### [EXERCISE GOAL]
Go through the material below and copy each line where the word "completo" appears.

### [DATA EXTRACTS]
=== Section Start ===
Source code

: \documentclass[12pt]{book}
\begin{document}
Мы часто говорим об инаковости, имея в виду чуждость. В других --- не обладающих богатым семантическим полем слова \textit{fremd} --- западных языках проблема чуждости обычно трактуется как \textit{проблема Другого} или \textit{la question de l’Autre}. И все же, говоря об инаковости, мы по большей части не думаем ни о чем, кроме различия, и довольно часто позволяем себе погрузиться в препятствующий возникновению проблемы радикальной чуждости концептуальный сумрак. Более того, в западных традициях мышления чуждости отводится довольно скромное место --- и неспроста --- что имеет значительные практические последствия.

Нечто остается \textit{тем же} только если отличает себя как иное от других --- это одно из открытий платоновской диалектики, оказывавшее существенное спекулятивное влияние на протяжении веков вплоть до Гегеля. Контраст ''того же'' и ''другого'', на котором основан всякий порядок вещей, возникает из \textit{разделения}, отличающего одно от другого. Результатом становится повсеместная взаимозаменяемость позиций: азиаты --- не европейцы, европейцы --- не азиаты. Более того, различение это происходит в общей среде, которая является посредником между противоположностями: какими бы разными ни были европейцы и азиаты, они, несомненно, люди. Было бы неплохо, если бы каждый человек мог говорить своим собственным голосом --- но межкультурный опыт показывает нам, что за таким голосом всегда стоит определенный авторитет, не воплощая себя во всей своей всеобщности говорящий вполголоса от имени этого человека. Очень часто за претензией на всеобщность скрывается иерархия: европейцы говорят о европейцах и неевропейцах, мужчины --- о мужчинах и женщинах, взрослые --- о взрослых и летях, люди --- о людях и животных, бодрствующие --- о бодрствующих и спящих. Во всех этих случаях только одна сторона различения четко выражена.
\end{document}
=== Section End ===
=== Section Start ===
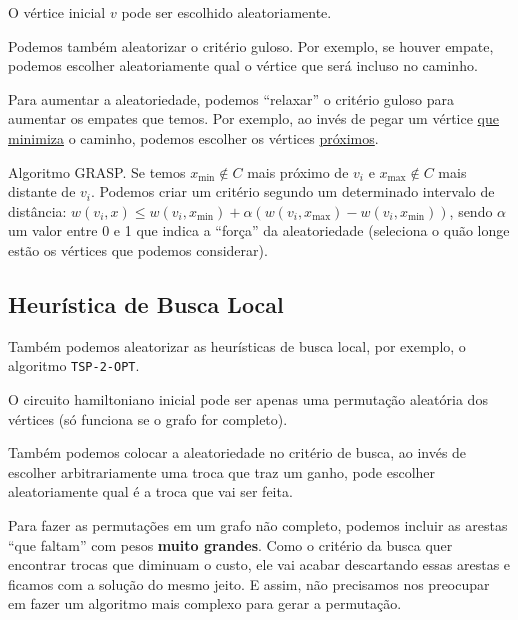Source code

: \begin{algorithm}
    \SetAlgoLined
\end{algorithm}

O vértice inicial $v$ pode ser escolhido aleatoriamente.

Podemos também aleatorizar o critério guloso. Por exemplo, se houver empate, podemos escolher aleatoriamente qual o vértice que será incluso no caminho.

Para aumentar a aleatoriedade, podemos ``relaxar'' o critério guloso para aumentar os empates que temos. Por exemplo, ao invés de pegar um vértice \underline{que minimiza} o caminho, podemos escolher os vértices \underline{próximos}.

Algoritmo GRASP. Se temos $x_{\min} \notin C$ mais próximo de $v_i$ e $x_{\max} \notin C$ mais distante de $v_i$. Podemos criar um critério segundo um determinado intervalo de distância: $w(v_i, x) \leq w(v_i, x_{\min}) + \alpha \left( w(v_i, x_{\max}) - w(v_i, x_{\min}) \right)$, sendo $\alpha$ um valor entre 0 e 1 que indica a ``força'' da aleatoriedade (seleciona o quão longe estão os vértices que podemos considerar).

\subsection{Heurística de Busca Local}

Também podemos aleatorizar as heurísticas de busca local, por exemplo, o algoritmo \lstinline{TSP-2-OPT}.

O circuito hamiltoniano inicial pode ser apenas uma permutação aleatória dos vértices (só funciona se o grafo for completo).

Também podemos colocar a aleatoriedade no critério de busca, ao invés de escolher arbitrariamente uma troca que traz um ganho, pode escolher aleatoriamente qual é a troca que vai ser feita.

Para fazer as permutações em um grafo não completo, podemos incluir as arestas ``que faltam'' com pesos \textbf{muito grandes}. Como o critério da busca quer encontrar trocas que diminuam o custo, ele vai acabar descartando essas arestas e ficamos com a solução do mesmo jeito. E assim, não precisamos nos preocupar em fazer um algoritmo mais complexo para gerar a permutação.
=== Section End ===
=== Section Start ===
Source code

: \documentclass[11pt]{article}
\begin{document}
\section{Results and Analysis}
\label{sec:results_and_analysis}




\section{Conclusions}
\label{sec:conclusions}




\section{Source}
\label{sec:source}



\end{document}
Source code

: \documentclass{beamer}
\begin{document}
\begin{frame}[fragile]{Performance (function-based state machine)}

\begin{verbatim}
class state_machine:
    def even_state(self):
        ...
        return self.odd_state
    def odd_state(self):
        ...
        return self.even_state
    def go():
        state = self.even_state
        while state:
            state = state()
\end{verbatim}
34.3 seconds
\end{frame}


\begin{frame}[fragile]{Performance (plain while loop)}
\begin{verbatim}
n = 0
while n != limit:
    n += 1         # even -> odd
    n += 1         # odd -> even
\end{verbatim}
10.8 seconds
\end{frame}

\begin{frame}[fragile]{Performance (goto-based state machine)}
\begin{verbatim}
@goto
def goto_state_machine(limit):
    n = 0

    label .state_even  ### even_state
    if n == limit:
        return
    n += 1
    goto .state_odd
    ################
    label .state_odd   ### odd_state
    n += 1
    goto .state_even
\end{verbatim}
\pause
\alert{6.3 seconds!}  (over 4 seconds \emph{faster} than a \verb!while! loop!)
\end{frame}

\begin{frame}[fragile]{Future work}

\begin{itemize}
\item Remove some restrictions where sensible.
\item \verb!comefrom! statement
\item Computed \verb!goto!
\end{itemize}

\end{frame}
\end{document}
=== Section End ===
### [RESPONSE FOR THIS EXERCISE]
O circuito hamiltoniano inicial pode ser apenas uma permutação aleatória dos vértices (só funciona se o grafo for completo).
Para fazer as permutações em um grafo não completo, podemos incluir as arestas ``que faltam'' com pesos \textbf{muito grandes}. Como o critério da busca quer encontrar trocas que diminuam o custo, ele vai acabar descartando essas arestas e ficamos com a solução do mesmo jeito. E assim, não precisamos nos preocupar em fazer um algoritmo mais complexo para gerar a permutação.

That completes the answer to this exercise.